I’ve recently read a nice article by Intuit engineering team where they mentioned an interesting topic – double bubble. In terms of clouds it’s a state during cloud migration or digital transformation when you pay for both clouds, source and target sites. Let’s discuss how common it is.
A standard cloud migration project consists of a defined set of steps:
1. IT justification and proving a business need. The justification can be to avoid vendor lock-in, datacenter lease hardware or software license renewal cycle, scaling velocity, TCO or public cloud discount etc. Usually, when there is a clear justification, it’s not an issue to prove the business need.
2. Project scope definition. At this step a responsible person (project manager) and specific applications/resources are defined.
3. Cloud migration phase.
4. Post-mortem.
We’ll be talking only about p. 2 and 3 for now. It’s normal during the migration process there are times when you have resources running on both, source and target cloud. Some of the resources may be already migrated, some still can be in a queue or even not defined for migration and still running on a source cloud. But there is an interesting case when you migrate some resources (in some cases hundreds or thousands of machines) and need to pay for them twice.

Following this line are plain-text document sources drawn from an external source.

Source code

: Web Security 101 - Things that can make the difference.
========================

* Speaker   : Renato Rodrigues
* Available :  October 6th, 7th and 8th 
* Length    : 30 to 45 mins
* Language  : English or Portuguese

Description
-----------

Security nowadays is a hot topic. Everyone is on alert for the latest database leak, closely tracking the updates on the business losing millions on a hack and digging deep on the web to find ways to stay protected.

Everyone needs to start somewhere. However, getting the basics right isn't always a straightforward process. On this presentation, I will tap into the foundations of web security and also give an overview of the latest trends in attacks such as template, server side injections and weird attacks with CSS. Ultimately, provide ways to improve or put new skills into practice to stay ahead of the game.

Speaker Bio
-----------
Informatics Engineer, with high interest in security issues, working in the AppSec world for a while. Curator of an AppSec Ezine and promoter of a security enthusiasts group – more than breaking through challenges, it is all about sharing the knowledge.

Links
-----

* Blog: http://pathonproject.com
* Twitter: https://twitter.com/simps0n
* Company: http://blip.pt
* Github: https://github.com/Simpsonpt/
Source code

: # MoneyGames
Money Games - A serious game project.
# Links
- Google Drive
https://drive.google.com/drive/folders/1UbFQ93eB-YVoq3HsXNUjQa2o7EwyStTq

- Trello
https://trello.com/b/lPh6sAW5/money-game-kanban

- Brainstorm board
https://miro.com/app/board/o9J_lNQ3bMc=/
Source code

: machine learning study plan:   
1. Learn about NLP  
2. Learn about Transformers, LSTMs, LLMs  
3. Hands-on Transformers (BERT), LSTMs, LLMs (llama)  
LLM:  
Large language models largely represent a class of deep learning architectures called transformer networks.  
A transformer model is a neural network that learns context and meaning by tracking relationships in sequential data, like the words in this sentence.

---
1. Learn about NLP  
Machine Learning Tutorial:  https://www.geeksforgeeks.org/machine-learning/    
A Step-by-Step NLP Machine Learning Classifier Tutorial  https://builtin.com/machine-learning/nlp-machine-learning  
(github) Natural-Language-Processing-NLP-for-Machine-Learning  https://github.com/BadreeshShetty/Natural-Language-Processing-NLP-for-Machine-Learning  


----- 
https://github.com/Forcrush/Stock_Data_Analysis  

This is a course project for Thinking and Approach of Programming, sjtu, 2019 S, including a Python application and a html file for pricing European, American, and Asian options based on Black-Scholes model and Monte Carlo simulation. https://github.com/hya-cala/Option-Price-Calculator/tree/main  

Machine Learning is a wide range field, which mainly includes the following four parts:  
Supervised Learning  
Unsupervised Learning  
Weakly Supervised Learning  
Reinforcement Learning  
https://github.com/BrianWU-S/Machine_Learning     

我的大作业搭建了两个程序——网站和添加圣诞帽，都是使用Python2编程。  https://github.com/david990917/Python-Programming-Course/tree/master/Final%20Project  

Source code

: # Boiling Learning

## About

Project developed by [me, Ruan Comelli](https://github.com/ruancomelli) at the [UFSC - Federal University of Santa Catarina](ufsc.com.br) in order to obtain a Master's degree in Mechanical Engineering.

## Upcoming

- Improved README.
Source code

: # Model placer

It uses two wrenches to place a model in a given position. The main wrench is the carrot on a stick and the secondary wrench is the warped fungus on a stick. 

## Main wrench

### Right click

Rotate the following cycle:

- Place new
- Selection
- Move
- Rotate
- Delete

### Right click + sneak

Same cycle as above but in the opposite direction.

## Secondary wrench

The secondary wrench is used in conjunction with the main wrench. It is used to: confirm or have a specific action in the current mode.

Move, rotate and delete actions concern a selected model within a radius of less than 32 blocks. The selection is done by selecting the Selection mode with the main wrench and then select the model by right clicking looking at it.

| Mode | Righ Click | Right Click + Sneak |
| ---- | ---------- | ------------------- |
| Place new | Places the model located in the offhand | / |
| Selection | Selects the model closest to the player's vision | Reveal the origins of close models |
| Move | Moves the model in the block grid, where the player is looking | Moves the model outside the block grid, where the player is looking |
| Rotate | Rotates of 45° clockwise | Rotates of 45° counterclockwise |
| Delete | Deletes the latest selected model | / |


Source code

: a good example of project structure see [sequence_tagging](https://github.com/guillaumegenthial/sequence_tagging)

Achieving effective cost management is all about optimization and tracking. With a set of policies, principles and processes in place, businesses can appease stakeholders and ensure their cloud spends remain under control. If your cloud spend bill comes as a surprise each time you receive it, you’re simply not taking advantage of all of the cost governance tools out there.
When companies define what to move to a cloud, usually they think in categories of applications, departments or entire resources. Experienced migration consultants or vendors will always advise to split resources into chunks of 30–50 VMs and migrate by phases. From one side it reduces risk, from the other side it exactly helps to blow off the bubble. Ideally, a single application should be in one chunk. In that case you can migrate and test the whole granular part of your system and avoid data locality issues. Remember that cross-region and outbound cloud traffic is not for free and is pretty expensive. It’s better to think about that before you receive your first cloud bill.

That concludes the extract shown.